Non-Resident Indian are the Indians who have left India, but still claim allegiance to a country they have never lived in. Every Indian that exists outside India has the feelings of being an NRI. Being an NRI is also a conflict of interest, it is an internal battle and it is a struggle for identity. It is like having one foot in India and the other in the foreign country you live and grew up in. It is a feeling like a bridge that tethers above the deep waters, using tradition and borrowing memories from an unknown land to keep that bridge from falling.
Being an NRI is having other Indian friends who have stories of being called ‘foreign’ or ‘firangi’. It is like you being observed like a specimen in a museum, as if you’re a strange abomination of a human for choosing to dry your wet, washed hands after a meal. It is about encouraging words, when you can sing along to all the prayers. It is about being expected to turn up with gifts for all the relatives you have never met.

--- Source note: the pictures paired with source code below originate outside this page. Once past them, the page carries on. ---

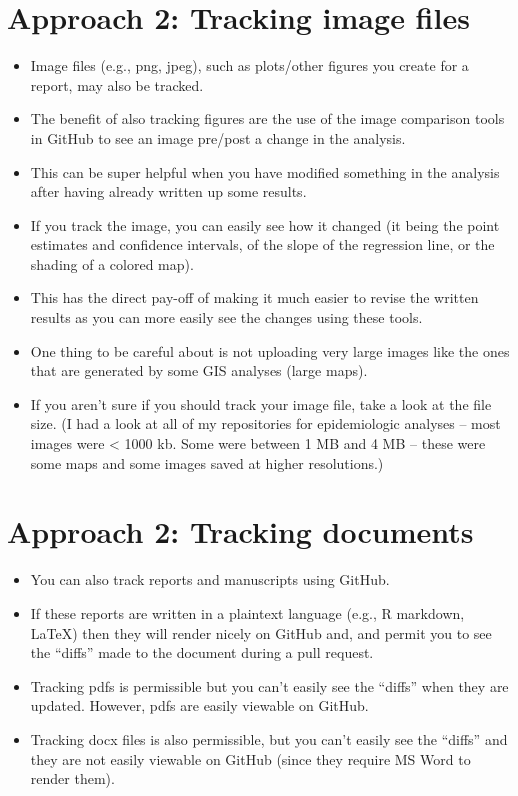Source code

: \documentclass[
]{book}
\providecommand{\tightlist}{%
  \setlength{\itemsep}{0pt}\setlength{\parskip}{0pt}}
\begin{document}
\hypertarget{approach-2-tracking-image-files}{%
\section{Approach 2: Tracking image files}\label{approach-2-tracking-image-files}}

\begin{itemize}
\tightlist
\item
  Image files (e.g., png, jpeg), such as plots/other figures you create for a
  report, may also be tracked.
\item
  The benefit of also tracking figures are the use of the image
  comparison tools in GitHub to see an image pre/post a change in the analysis.
\item
  This can be super helpful when you have modified something in the analysis
  after having already written up some results.
\item
  If you track the image, you can
  easily see how it changed (it being the point estimates and confidence intervals,
  of the slope of the regression line, or the shading of a colored map).
\item
  This
  has the direct pay-off of making it much easier to revise the written results
  as you can more easily see the changes using these tools.
\item
  One thing to be careful about is not uploading very large images like the
  ones that are generated by some GIS analyses (large maps).
\item
  If you aren't sure if you should track your image file, take a look at the
  file size. (I had a look at all of my repositories for epidemiologic analyses --
  most images were \textless{} 1000 kb. Some were between 1 MB and 4 MB -- these were some
  maps and some images saved at higher resolutions.)
\end{itemize}

\hypertarget{approach-2-tracking-documents}{%
\section{Approach 2: Tracking documents}\label{approach-2-tracking-documents}}

\begin{itemize}
\tightlist
\item
  You can also track reports and manuscripts using GitHub.
\item
  If these reports are written in a plaintext language (e.g., R markdown, LaTeX)
  then they will render nicely on GitHub and, and permit you to see the ``diffs''
  made to the document during a pull request.
\item
  Tracking pdfs is permissible but you can't easily see the ``diffs'' when they are
  updated. However, pdfs are easily viewable on GitHub.
\item
  Tracking docx files is also permissible, but you can't easily see the ``diffs''
  and they are not easily viewable on GitHub (since they require MS Word to render
  them).
\end{itemize}
\end{document}
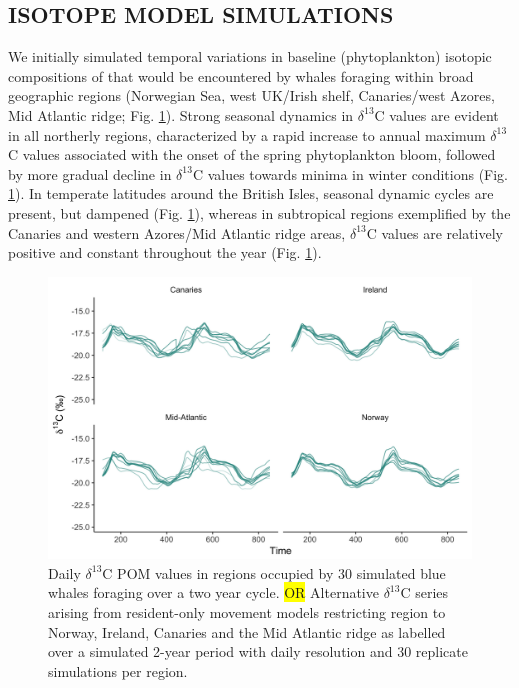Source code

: \documentclass[a4paper,12pt]{article}
\newcommand{\hilight}[1]{\colorbox{yellow}{#1}}
\begin{document}
\subsection*{ISOTOPE MODEL SIMULATIONS}
We initially simulated temporal variations in baseline (phytoplankton) isotopic compositions of that would be encountered by whales foraging within broad geographic regions (Norwegian Sea, west UK/Irish shelf, Canaries/west Azores, Mid Atlantic ridge; Fig. \ref{figs4}). 
Strong seasonal dynamics in $\delta^{13}$C values are evident in all northerly regions, characterized by a rapid increase to annual maximum $\delta^{13}$C values associated with the onset of the spring phytoplankton bloom, followed by more gradual decline in $\delta^{13}$C values towards minima in winter conditions (Fig. \ref{figs4}). 
In temperate latitudes around the British Isles, seasonal dynamic cycles are present, but dampened (Fig. \ref{figs4}), whereas in subtropical regions exemplified by the Canaries and western Azores/Mid Atlantic ridge areas, $\delta^{13}$C values are relatively positive and constant throughout the year (Fig. \ref{figs4}).
 
  \begin{figure}[!htbp]
    \centering
      \includegraphics[width=\linewidth]{figures/Figure-S4-facet-wrap-d13C.png}
      \caption{Daily $\delta^{13}$C POM values in regions occupied by 30 simulated blue whales foraging over a two year cycle. \hilight{OR} Alternative $\delta^{13}$C series arising from resident-only movement models restricting region to Norway, Ireland, Canaries and the Mid Atlantic ridge as labelled over a simulated 2-year period with daily resolution and 30 replicate simulations per region.  } %
      \label{figs4}
  \end{figure}
 
\end{document}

It is about meeting relatives who say, ”Do you remember me? You were so tiny, when I last saw you! Look how big you’ve become!”
Being an NRI is about fierce, undeterred love. It’s about being smitten by a wonderful country that your parents left for unexplained reasons. It is about the desperate want to return to a land that you have seen more through the eyes of your parents than your own. It is about questions that breed more questions, it is about unexpected and bittersweet answers. It is about being deeply conflicted about whom to support, when India plays against the country you grew up in.
It is about feeling proud when you identify with a country so diverse that dialects of a language change in every 10 kilometres. It is about shedding tears when India wins the cricket World Cup or a medal in the Olympics. It is about landing in India and knowing that it’s one more place in the world you call home too.
Being an NRI is a nostalgia for the NRI, who visits his / her motherland once in a bluemoon. It is the rich heritage and the culture that makes the NRI to visit his / her motherland often. Being an NRI is a proud moment to have human values in life which no other country can boast. Being an NRI is just like the connection of the child to the mother through the umbilical chord.